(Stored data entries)
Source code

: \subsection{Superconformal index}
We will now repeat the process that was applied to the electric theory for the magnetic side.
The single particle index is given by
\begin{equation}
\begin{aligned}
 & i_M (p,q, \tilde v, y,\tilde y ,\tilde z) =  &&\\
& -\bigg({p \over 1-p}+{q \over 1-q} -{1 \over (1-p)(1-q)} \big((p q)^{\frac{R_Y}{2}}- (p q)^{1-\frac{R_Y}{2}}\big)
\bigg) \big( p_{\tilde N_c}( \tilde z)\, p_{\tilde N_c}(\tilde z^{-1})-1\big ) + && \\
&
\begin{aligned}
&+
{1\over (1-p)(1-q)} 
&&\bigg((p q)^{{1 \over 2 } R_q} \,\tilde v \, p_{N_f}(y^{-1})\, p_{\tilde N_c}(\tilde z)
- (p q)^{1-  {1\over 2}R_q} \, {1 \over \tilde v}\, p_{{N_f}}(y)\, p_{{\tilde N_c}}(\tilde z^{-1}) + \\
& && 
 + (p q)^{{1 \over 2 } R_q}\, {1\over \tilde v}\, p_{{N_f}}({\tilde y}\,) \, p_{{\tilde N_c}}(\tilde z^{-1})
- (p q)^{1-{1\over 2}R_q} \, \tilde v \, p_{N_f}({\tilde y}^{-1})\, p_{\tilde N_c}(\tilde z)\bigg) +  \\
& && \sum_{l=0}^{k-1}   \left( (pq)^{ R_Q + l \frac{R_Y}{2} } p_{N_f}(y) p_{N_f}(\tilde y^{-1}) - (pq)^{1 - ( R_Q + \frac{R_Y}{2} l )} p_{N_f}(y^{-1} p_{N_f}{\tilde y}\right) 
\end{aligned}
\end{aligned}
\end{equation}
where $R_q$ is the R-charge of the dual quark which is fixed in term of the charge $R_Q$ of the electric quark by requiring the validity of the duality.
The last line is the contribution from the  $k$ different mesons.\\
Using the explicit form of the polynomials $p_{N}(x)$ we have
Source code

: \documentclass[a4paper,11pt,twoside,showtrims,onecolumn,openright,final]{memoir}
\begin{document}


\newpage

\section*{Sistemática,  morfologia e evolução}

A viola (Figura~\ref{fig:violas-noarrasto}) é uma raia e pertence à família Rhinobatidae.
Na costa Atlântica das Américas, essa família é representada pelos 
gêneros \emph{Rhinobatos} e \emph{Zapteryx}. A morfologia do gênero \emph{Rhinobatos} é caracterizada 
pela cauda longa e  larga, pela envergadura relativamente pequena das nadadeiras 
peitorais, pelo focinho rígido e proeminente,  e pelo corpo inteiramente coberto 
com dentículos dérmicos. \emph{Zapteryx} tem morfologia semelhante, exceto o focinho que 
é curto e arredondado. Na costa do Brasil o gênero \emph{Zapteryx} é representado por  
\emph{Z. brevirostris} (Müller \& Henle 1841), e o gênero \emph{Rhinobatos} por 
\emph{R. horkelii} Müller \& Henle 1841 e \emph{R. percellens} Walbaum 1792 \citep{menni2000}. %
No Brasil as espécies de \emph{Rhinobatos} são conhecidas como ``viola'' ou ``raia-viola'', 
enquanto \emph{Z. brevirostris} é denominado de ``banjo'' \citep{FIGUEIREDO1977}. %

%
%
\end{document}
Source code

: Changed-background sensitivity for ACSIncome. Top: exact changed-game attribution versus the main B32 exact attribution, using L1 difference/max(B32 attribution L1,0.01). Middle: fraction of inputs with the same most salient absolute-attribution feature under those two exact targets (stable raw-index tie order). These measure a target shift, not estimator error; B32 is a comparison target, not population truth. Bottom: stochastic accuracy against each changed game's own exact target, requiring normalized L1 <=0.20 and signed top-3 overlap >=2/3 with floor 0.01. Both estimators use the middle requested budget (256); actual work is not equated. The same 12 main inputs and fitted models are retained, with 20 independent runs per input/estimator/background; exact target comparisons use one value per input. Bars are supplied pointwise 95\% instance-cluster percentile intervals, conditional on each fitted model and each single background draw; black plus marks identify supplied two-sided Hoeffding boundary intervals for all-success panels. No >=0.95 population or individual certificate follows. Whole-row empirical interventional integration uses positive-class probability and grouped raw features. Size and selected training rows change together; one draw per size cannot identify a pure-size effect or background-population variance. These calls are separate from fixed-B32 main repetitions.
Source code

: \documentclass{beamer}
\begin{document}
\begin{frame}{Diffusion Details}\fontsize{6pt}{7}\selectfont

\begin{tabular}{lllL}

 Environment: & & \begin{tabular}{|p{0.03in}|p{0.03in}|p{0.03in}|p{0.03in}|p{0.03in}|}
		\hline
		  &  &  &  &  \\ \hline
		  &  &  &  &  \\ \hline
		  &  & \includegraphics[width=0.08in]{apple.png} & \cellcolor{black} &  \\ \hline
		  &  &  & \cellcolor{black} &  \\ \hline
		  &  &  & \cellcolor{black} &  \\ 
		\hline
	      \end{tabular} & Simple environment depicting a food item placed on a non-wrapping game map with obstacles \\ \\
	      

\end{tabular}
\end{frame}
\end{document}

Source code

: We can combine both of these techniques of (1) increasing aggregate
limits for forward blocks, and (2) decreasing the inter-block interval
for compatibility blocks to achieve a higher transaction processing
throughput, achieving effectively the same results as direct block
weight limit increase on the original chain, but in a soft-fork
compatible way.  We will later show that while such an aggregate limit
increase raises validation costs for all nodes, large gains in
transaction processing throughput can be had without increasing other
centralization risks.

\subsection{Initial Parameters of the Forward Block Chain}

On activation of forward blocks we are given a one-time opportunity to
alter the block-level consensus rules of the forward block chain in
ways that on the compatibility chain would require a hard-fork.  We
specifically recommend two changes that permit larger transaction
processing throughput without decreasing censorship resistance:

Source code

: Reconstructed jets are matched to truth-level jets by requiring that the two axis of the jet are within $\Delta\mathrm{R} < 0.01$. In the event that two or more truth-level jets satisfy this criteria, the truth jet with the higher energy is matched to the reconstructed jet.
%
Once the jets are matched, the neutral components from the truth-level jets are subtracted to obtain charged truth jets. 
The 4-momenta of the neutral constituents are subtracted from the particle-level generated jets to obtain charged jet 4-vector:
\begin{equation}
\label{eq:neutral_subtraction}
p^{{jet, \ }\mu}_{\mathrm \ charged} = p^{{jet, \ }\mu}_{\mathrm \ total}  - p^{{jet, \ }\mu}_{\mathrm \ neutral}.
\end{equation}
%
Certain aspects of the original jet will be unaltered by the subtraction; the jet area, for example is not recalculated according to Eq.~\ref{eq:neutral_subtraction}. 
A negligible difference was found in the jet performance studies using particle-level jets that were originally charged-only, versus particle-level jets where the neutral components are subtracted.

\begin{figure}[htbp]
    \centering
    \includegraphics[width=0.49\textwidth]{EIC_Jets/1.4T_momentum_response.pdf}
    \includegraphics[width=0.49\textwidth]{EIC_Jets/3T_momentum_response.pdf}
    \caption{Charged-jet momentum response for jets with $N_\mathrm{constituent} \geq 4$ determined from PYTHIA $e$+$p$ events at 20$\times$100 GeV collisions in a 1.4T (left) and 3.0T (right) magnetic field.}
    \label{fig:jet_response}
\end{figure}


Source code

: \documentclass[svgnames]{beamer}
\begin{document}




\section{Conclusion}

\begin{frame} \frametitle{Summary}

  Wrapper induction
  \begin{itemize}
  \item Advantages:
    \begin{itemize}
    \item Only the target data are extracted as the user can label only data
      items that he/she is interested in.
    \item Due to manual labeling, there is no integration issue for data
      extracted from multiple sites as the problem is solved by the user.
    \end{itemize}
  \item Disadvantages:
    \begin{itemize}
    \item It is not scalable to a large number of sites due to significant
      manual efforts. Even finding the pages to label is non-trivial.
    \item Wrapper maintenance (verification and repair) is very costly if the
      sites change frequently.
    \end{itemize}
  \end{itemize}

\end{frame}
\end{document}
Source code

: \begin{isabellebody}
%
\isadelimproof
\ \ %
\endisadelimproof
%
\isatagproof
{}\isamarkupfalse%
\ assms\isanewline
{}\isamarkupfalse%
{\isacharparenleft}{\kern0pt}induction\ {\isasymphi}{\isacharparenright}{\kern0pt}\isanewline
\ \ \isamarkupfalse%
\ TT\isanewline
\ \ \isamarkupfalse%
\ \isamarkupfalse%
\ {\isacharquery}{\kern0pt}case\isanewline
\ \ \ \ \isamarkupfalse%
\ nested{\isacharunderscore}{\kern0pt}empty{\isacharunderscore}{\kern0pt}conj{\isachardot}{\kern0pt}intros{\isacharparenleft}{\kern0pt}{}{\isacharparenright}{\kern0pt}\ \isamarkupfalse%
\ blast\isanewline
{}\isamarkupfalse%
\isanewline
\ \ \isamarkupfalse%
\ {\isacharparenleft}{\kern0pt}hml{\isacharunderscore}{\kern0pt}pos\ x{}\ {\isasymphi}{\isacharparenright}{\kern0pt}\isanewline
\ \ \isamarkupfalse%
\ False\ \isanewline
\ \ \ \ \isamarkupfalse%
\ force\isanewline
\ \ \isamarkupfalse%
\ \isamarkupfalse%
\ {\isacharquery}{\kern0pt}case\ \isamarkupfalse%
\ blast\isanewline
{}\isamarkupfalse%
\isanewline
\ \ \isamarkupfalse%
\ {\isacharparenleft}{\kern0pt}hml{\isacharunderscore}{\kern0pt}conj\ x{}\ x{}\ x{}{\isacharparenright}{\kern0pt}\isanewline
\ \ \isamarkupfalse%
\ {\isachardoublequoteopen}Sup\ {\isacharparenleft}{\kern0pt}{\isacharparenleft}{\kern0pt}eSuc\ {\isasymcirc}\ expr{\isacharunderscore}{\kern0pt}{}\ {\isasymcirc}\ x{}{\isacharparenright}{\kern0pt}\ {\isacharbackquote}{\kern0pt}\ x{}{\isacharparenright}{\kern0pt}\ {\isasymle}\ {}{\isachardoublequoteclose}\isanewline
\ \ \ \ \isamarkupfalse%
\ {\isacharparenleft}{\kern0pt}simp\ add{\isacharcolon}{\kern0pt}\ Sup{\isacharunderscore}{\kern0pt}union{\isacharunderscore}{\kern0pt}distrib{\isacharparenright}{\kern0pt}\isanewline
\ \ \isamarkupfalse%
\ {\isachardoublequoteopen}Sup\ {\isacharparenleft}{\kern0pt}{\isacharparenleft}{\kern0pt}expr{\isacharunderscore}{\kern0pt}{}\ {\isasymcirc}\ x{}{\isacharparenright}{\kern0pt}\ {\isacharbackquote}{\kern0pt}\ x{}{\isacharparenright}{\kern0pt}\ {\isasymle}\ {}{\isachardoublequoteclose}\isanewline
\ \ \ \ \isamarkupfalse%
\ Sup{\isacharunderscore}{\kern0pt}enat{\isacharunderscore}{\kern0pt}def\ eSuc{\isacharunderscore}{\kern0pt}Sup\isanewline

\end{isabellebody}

## What is required
Among the entries above, some lines may hold the string "increasing". State how many, and give nothing but the number.

## Answer to the exercise
2